Supreme Court to consider DNA testing before conviction
In the Montgomery County police lab, technicians have used the unique genetic human identifier contained in DNA to convict killers and rapists.
When the bars on those slides match up, it’s a scientific certainty that an identity has been confirmed.
So since 2009, police across Maryland have collected 33,000 DNA samples from those arrested for violent crimes whether they were convicted or not. The growing data base has led to 43 convictions in crimes that had been unsolved.
Now, Maryland’s attorney general is asking the U.S. Supreme Court not to take that tool away
“DNA is the 21st century fingerprint so we need to be able to solve cases,” says Maryland Attorney General Doug Gansler. “Cold cases we otherwise wouldn't be able to solve.”
At issue is the case of Alonzo Jay King. When he was arrested in Salisbury for waving a shotgun at a crowd in 2009, police took a DNA sample. His DNA linked him to a rape.
He was convicted, but then his lawyers argued that taking his DNA before conviction on the unrelated assault charge DNA was a 4th Amendment violation, an unreasonable search and seizure.
On Tuesday, the case landed before the U.S. Supreme Court with both sides trying to sway the justices.

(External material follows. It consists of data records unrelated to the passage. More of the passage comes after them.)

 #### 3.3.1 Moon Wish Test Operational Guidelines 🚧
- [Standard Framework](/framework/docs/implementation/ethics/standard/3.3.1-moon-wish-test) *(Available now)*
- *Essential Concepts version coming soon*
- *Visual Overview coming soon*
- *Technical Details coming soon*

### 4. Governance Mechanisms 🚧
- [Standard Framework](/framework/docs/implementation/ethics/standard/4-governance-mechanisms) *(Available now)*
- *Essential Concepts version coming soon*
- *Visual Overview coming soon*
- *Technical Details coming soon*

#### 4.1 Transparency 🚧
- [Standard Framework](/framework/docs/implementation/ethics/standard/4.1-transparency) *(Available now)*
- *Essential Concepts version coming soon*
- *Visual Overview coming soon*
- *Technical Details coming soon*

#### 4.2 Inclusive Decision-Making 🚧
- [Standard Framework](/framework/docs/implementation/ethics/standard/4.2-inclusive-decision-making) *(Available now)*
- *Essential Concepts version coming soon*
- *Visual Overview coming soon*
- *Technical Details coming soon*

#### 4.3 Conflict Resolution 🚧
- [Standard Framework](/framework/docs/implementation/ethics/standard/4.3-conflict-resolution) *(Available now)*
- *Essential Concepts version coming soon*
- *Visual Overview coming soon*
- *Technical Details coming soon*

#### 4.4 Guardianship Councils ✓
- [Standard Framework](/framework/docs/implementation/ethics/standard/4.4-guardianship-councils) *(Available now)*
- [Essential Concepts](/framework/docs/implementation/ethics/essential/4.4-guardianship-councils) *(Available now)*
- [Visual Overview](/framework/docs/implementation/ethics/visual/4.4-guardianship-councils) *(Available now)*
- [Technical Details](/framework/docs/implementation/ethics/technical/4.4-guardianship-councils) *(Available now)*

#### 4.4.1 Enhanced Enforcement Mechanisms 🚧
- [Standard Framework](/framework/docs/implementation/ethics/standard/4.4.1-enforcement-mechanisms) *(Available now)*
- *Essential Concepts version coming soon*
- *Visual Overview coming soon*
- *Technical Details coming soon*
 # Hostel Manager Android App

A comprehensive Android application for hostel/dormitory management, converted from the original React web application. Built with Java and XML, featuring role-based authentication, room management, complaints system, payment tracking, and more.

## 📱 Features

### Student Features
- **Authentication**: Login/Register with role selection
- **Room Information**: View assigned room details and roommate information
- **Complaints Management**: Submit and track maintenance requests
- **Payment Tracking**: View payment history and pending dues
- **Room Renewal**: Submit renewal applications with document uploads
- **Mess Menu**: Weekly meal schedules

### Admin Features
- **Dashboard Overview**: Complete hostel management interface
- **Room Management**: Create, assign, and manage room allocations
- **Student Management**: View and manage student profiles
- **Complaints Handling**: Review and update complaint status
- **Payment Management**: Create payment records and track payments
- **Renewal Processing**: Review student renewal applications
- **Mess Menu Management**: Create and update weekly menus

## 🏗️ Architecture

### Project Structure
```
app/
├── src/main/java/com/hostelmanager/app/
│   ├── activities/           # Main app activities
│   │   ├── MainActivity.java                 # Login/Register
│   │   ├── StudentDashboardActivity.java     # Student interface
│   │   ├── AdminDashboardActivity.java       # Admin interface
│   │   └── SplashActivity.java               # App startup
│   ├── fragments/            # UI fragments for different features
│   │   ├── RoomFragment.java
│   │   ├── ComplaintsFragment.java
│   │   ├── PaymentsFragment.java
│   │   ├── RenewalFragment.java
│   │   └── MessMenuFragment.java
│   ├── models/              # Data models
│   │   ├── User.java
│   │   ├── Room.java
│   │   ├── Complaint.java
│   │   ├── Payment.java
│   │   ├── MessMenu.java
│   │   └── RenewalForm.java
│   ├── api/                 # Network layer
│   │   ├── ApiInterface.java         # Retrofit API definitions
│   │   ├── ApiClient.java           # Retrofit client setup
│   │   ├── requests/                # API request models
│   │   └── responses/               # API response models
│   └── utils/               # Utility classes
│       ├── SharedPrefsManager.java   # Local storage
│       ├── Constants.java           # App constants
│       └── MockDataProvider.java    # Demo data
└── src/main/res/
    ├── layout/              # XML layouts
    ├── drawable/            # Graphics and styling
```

“The only difference between DNA and fingerprints or a photograph is that they actually have to open your mouth to touch swab to the inside of your cheek,” said Kannon Shanmugam, the attorney for King. “We believe that fingerprinting is really fundamentally different because of the profound information contained in an individual’s DNA.”
Maryland continues to take DNA samples at arrest, as do 27 other states. A decision in this case is due by the end of June.